Dataset records:
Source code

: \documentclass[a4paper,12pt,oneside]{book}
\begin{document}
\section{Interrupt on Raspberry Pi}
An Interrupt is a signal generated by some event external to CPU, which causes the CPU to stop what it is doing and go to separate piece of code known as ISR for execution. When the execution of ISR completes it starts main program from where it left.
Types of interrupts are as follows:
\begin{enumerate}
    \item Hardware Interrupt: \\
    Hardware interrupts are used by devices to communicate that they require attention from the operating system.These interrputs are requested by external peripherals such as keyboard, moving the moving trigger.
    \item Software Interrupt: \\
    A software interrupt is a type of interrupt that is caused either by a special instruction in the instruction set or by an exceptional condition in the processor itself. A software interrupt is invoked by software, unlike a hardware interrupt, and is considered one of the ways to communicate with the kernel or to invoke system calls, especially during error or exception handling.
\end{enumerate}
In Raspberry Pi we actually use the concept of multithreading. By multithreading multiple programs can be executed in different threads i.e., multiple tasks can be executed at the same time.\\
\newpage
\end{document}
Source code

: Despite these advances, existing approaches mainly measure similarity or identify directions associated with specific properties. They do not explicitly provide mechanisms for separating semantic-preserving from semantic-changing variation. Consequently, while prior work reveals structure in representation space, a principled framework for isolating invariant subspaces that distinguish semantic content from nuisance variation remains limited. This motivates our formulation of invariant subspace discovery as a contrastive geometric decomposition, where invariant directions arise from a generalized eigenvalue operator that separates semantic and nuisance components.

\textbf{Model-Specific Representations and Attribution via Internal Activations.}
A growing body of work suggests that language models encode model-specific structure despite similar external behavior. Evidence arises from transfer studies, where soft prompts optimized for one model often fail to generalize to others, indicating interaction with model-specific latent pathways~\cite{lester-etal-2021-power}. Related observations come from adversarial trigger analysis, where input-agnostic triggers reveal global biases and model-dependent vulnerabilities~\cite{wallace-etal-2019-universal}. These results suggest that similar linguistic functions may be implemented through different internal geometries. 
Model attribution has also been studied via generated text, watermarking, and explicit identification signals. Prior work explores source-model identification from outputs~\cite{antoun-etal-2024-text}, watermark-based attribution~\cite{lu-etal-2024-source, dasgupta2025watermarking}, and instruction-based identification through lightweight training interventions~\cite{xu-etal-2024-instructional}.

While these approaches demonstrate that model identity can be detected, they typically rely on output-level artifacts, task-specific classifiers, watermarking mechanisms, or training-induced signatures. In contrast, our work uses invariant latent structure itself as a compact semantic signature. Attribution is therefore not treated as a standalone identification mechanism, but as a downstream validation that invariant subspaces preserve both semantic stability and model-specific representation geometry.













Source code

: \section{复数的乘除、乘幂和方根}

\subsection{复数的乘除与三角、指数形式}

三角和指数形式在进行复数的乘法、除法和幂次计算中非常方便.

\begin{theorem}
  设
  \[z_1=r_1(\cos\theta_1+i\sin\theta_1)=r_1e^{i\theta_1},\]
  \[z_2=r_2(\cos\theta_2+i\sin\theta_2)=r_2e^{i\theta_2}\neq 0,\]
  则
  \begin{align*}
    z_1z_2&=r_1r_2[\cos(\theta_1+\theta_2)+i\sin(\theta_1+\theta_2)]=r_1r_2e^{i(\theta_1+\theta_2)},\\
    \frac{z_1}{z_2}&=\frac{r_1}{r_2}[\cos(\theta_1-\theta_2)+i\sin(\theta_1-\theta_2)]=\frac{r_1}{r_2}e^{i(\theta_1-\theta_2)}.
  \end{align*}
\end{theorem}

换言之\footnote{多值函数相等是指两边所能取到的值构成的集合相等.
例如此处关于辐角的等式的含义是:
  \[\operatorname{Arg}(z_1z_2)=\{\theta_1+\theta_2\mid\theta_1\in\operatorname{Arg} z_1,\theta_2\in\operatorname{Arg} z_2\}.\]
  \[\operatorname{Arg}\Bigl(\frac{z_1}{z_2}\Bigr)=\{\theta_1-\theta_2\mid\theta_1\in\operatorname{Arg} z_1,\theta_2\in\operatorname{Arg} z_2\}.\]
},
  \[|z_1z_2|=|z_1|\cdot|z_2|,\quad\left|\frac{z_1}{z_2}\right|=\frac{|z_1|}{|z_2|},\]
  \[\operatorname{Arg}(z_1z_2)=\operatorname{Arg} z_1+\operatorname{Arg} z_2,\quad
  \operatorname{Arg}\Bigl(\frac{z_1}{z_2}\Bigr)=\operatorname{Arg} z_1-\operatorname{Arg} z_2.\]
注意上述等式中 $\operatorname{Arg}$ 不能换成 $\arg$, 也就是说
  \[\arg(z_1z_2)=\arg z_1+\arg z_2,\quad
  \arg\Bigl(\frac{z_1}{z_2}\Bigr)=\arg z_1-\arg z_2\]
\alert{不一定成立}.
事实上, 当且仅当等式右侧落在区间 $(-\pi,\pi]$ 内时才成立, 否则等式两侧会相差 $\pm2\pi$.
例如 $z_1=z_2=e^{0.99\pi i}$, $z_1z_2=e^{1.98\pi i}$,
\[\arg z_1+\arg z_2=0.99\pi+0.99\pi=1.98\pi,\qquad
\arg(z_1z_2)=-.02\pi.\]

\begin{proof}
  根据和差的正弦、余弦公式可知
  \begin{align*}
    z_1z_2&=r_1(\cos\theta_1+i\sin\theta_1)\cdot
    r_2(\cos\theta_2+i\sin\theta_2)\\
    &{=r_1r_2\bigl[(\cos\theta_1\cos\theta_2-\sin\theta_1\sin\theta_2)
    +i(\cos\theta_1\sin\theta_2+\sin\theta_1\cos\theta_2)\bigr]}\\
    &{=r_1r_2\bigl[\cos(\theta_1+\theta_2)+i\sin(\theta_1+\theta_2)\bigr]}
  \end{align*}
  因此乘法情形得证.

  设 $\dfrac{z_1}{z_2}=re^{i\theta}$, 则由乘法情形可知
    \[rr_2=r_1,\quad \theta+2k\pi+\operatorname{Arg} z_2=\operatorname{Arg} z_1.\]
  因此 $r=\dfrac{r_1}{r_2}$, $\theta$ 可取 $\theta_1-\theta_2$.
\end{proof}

Instructions for the task: Copy all lines from the entries that contain the word "Raspberry".

Answer space:
\section{Interrupt on Raspberry Pi}
In Raspberry Pi we actually use the concept of multithreading. By multithreading multiple programs can be executed in different threads i.e., multiple tasks can be executed at the same time.\\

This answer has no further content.